Artemis II heads home after 10 record-setting days

By Victoria Hansen

hansenv@findlay.edu

After 10 days of breaking records, NASA’s Artemis II is ready to come home. The Orion capsule holding the astronauts will splash down at approximately 8:07 p.m. EDT off the coast of San Diego on April 10, after setting records by sending humans the farthest away from Earth that they’ve ever been.

This mission is the first time that humans have been to the moon since the end of the Apollo program in 1972, although the astronauts did not visit the lunar surface, instead opting for a fly-by. The goal of Artemis II is to test the life-support systems, heat shields, and the Space Launch System (SLS) rocket. NASA says that Artemis II “will confirm all the spacecraft’s systems operate as designed with crew aboard in the actual environment of deep space.”

“The mission will pave the way for lunar surface missions, establishing long-term lunar science and exploration capabilities, and inspire the next generation of explorers,” NASA says on its website.

The mission, which is the first crewed voyage to the far side of the moon, often seen as the “dark” side, has not been widely publicized at the University of Findlay.

“I haven’t heard much about it,” said Noah Fischbach, a second-year student in the Master of Rhetoric and Writing program. “I think it’s something that NASA’s doing in space or something?”

The Artemis II launched at a crowded time in the U.S. news cycle, with the president delivering an address about the ongoing war in Iran just hours after the mission launched. However, some UF students were in tune with the mission.

Rayna Rodenkirchen, a third-year pharmacy student, hosted a watch party when Artemis II launched.

“I think that Artemis II is mostly historical, very exciting, and very cool,” Rodenkirchen said. “I think the experiments they are doing with tissue are cool.”

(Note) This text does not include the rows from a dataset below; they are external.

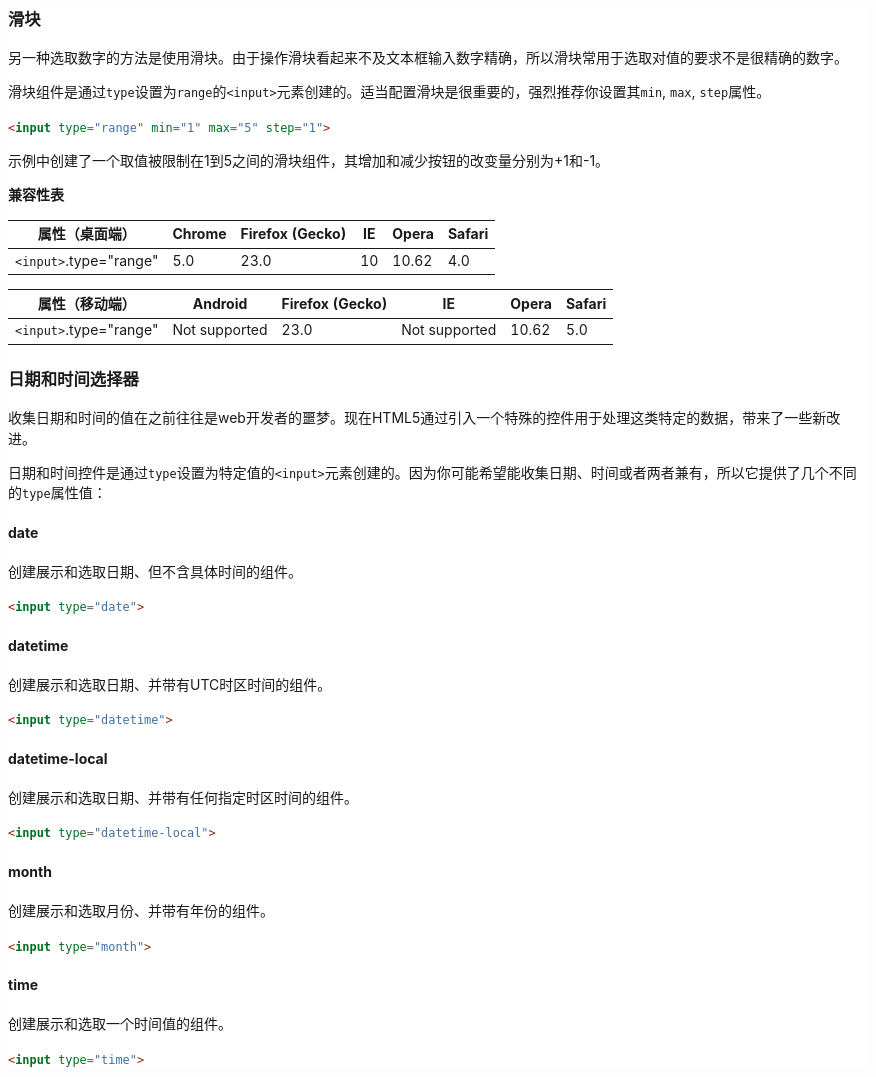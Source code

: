 ### 滑块
另一种选取数字的方法是使用滑块。由于操作滑块看起来不及文本框输入数字精确，所以滑块常用于选取对值的要求不是很精确的数字。

滑块组件是通过`type`设置为`range`的`<input>`元素创建的。适当配置滑块是很重要的，强烈推荐你设置其`min`, `max`, `step`属性。

```html
<input type="range" min="1" max="5" step="1">
```

示例中创建了一个取值被限制在1到5之间的滑块组件，其增加和减少按钮的改变量分别为+1和-1。

**兼容性表**

| 属性（桌面端）          | Chrome | Firefox (Gecko) | IE | Opera | Safari |
| ----                    | ----   | ----            |----| ----  | ----   |
| `<input>`.type="range"| 5.0| 23.0| 10| 10.62| 4.0|

| 属性（移动端）          | Android | Firefox (Gecko) | IE | Opera | Safari |
| ----                    | ----    | ----            |----| ----  | ----   |
| `<input>`.type="range"| Not supported| 23.0| Not supported | 10.62| 5.0|

### 日期和时间选择器
收集日期和时间的值在之前往往是web开发者的噩梦。现在HTML5通过引入一个特殊的控件用于处理这类特定的数据，带来了一些新改进。

日期和时间控件是通过`type`设置为特定值的`<input>`元素创建的。因为你可能希望能收集日期、时间或者两者兼有，所以它提供了几个不同的`type`属性值：

#### date
创建展示和选取日期、但不含具体时间的组件。
```html
<input type="date">
```

#### datetime
创建展示和选取日期、并带有UTC时区时间的组件。
```html
<input type="datetime">
```

#### datetime-local
创建展示和选取日期、并带有任何指定时区时间的组件。
```html
<input type="datetime-local">
```

#### month
创建展示和选取月份、并带有年份的组件。
```html
<input type="month">
```

#### time
创建展示和选取一个时间值的组件。
```html
<input type="time">
```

Rodenkirchen is referring to the AVATAR, A Virtual Astronaut Tissue Analog Response, investigation on Artemis II. This investigation uses a mix of bone marrow cells and computer chips to study the effects of space radiation and microgravity on humans.

The next Artemis mission, Artemis III, will be another crewed mission, this time focusing on practicing the rendezvous and docking between the SLS and the commercial lander that will put astronauts on the moon. Instead of developing their own lunar lander, NASA will be using one built by either Elon Musk’s SpaceX or Jeff Bezos’s Blue Origin. Once a lander has been chosen for this mission, Artemis IV will land two people on the moon, who will spend approximately a week on the surface.